## WORK TO COMPLETE
Within the listing below, count the lines that have the string "cannot". Answer with that number only.

*** STORED DATA ***

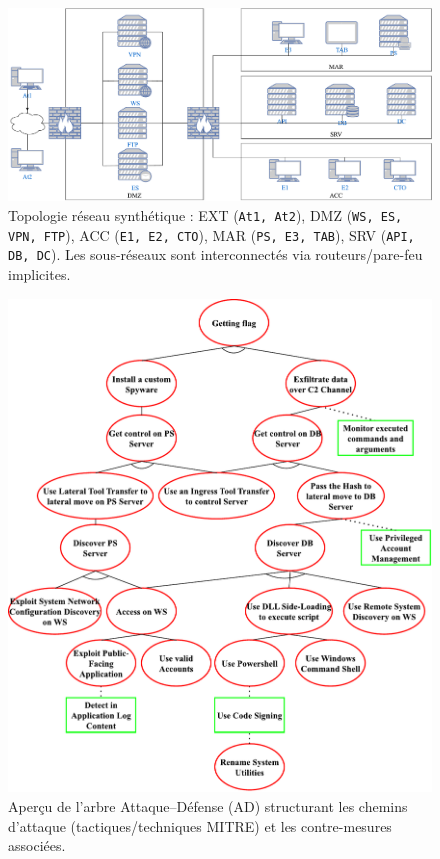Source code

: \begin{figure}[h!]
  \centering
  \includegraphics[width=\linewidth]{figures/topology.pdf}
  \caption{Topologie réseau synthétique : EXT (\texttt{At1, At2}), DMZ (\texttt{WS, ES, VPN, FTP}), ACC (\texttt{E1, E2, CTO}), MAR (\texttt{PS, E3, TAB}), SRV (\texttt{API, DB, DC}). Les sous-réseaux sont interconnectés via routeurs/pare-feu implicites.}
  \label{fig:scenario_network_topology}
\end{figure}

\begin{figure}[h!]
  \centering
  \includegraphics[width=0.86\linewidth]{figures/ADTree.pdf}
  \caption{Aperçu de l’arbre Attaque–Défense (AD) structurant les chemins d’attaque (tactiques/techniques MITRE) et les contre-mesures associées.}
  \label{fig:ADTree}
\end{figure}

*** End of STORED DATA ***
*** STORED DATA ***

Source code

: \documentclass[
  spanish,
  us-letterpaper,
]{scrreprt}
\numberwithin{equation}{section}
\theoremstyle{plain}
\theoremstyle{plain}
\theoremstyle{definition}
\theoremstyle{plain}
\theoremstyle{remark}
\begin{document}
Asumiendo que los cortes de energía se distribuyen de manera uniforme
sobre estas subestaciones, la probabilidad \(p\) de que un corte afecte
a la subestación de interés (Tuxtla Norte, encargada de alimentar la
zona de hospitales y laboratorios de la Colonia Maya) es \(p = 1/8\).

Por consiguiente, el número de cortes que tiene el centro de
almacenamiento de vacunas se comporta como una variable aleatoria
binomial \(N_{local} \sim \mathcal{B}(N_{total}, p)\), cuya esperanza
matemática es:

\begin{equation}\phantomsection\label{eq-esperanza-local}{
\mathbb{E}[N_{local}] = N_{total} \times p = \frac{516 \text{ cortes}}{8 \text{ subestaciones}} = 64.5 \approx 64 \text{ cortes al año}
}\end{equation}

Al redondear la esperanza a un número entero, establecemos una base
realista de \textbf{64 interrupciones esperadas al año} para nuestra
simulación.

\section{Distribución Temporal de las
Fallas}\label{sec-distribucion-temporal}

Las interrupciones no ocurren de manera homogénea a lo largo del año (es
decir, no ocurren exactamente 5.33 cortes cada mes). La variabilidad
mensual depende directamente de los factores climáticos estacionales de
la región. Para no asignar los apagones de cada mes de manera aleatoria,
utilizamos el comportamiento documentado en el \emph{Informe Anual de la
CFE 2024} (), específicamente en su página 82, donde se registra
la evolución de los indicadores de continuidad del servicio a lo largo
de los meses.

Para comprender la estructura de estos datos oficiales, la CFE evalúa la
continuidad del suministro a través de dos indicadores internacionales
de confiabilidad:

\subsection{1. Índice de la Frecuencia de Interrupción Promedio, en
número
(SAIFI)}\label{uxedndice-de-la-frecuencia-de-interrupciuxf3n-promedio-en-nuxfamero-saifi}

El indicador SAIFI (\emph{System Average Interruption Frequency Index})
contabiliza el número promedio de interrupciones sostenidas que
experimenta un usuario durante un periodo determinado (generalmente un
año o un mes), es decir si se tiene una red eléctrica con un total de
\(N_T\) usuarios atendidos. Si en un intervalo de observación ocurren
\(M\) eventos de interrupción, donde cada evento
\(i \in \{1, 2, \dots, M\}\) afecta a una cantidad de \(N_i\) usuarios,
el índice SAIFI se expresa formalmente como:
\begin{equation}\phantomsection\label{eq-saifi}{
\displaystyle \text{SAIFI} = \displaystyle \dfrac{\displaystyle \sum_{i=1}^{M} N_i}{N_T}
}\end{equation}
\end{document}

*** End of STORED DATA ***
*** STORED DATA ***

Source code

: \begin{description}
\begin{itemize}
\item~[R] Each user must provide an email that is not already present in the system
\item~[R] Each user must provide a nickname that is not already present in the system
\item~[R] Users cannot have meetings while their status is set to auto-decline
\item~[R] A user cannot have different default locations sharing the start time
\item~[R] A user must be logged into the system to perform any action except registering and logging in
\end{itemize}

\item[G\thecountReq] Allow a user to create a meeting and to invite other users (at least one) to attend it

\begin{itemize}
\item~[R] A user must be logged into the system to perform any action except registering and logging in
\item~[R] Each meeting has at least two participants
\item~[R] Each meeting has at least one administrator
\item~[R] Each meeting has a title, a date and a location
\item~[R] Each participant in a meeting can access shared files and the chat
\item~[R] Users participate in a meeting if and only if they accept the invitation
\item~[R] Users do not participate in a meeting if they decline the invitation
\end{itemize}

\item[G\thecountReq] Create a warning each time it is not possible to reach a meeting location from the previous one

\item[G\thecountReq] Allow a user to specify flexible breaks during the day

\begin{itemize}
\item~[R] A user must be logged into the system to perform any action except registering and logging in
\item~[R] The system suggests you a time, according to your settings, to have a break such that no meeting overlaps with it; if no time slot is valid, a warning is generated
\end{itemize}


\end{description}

*** End of STORED DATA ***

## FINISHED EXERCISE
2